— What the exercise asks —
Give back exactly the lines from the one holding "- 服务器上存储有数据，客户" to the last line of the entries, both included, and nothing more.

Saved entries
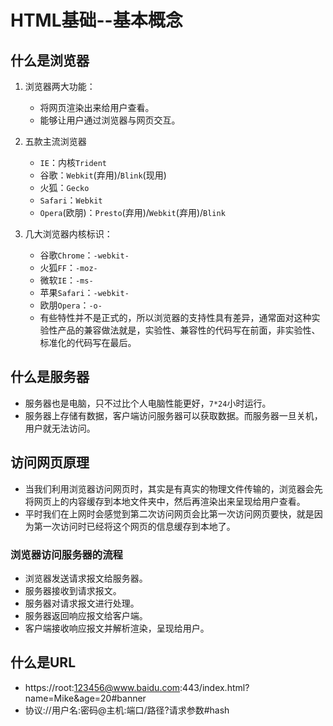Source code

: # HTML基础--基本概念

## 什么是浏览器
1. 浏览器两大功能：
   - 将网页渲染出来给用户查看。
   - 能够让用户通过浏览器与网页交互。

2. 五款主流浏览器
   - `IE`：内核`Trident`
   - 谷歌：`Webkit`(弃用)/`Blink`(现用)
   - 火狐：`Gecko`
   - `Safari`：`Webkit`
   - `Opera`(欧朋)：`Presto`(弃用)/`Webkit`(弃用)/`Blink`

3. 几大浏览器内核标识：
	- 谷歌`Chrome`：`-webkit-`
	- 火狐`FF`：`-moz-`
	- 微软`IE`：`-ms-`
	- 苹果`Safari`：`-webkit-`
	- 欧朋`Opera`：`-o-`
	- 有些特性并不是正式的，所以浏览器的支持性具有差异，通常面对这种实验性产品的兼容做法就是，实验性、兼容性的代码写在前面，非实验性、标准化的代码写在最后。


## 什么是服务器
   - 服务器也是电脑，只不过比个人电脑性能更好，`7*24`小时运行。
   - 服务器上存储有数据，客户端访问服务器可以获取数据。而服务器一旦关机，用户就无法访问。
## 访问网页原理
   - 当我们利用浏览器访问网页时，其实是有真实的物理文件传输的，浏览器会先将网页上的内容缓存到本地文件夹中，然后再渲染出来呈现给用户查看。
   - 平时我们在上网时会感觉到第二次访问网页会比第一次访问网页要快，就是因为第一次访问时已经将这个网页的信息缓存到本地了。

### 浏览器访问服务器的流程
   - 浏览器发送请求报文给服务器。 
   - 服务器接收到请求报文。 
   - 服务器对请求报文进行处理。
   - 服务器返回响应报文给客户端。
   - 客户端接收响应报文并解析渲染，呈现给用户。

## 什么是URL
   - https://root:123456@www.baidu.com:443/index.html?name=Mike&age=20#banner
   - 协议://用户名:密码@主机:端口/路径?请求参数#hash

— Answer for the task —
   - 服务器上存储有数据，客户端访问服务器可以获取数据。而服务器一旦关机，用户就无法访问。
## 访问网页原理
   - 当我们利用浏览器访问网页时，其实是有真实的物理文件传输的，浏览器会先将网页上的内容缓存到本地文件夹中，然后再渲染出来呈现给用户查看。
   - 平时我们在上网时会感觉到第二次访问网页会比第一次访问网页要快，就是因为第一次访问时已经将这个网页的信息缓存到本地了。

### 浏览器访问服务器的流程
   - 浏览器发送请求报文给服务器。 
   - 服务器接收到请求报文。 
   - 服务器对请求报文进行处理。
   - 服务器返回响应报文给客户端。
   - 客户端接收响应报文并解析渲染，呈现给用户。

## 什么是URL
   - https://root:123456@www.baidu.com:443/index.html?name=Mike&age=20#banner
   - 协议://用户名:密码@主机:端口/路径?请求参数#hash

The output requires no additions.